My youngest is up to his elbows in the crisper drawer of the refrigerator.  I have precisely six minutes before he moves to lining my kitchen counters with every condiment within his grasp.  It's not a "write a full-blown blog" kind of day.  But as I read through the chicken scratch of notes I began compiling in March, I'm picking up on some patterns.  One major theme appears to be Nathan and food, or more precisely, Nathan's thoughts about me and food:
 
Nathan went through a phase in which he made requests by referring to his body.  For weeks, I was awaken by requests like, "Mom, my body wants celery and jelly."  Nathan's body had a penchant to the peculiar in the early morning hours.  (I gave him celery and peanut butter that morning.  Just in case you're wondering.) 
 
One evening, I overheard him inform Jason, "My body wants apples, but Mommy's body forgot to buy apples."  (Mama's body is very unreliable.)
 
And now, a series of quotes from one week in March:
 
On Sunday: "Mom, when you eat ice cream, you want to keep your eyes open to look for cherries."
 
On Thursday:  Jason was working from home.  Nathan, the only child awake, was occupied.  I decided to take advantage and grab a quick shower.  When I came out, Nathan informed me that while I was busy, he found the chocolate chips and ate a bunch. 
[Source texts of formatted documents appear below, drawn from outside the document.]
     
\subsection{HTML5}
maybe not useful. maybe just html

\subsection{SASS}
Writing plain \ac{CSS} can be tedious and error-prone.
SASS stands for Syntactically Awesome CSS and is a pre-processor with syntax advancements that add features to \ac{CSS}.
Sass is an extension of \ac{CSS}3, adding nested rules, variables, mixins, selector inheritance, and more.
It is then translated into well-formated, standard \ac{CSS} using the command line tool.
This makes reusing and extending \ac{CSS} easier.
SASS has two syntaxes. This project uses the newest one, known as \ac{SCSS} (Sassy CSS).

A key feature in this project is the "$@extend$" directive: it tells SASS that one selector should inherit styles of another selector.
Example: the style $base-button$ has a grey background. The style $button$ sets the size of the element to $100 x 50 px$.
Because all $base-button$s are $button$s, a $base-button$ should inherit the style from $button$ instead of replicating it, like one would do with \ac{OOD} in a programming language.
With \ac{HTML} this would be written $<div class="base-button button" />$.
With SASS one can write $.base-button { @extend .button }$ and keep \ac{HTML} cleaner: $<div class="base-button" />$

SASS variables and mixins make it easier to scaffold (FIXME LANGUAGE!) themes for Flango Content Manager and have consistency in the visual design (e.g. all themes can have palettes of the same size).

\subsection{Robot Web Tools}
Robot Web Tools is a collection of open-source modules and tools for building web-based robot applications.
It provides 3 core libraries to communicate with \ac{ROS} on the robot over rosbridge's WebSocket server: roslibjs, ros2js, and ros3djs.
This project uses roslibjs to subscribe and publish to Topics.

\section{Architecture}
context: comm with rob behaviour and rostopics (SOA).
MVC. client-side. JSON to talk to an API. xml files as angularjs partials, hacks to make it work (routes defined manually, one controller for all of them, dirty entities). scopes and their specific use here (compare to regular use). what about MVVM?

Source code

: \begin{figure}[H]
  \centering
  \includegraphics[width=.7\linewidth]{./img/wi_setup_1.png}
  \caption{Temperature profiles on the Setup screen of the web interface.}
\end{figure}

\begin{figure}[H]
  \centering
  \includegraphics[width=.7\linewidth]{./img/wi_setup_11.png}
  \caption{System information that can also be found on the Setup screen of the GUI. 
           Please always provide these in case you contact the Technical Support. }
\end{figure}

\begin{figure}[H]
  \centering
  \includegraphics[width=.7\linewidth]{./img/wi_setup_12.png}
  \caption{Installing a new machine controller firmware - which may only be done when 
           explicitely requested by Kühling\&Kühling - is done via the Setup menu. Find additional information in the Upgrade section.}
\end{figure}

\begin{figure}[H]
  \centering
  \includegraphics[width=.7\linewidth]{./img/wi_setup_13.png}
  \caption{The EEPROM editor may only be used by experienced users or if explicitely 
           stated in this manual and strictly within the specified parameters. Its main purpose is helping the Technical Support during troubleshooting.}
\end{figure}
"Where is the bag now?" I asked.
 
"I'm not telling you.  I don't want you to take them and eat them all."
 
On Friday: Nathan saw the big bag of chocolate chips (rescued from his hiding spot) back in the pantry.  "You didn't eat them all!"
 
May 15th: Nathan was eating breakfast by himself as his siblings slept.  He heard Jack rattling the baby gate blocking his doorway.  He offered to go let him out and left the table.  Halfway out of the kitchen he turned back, "Don't eat my breakfast while I'm gone."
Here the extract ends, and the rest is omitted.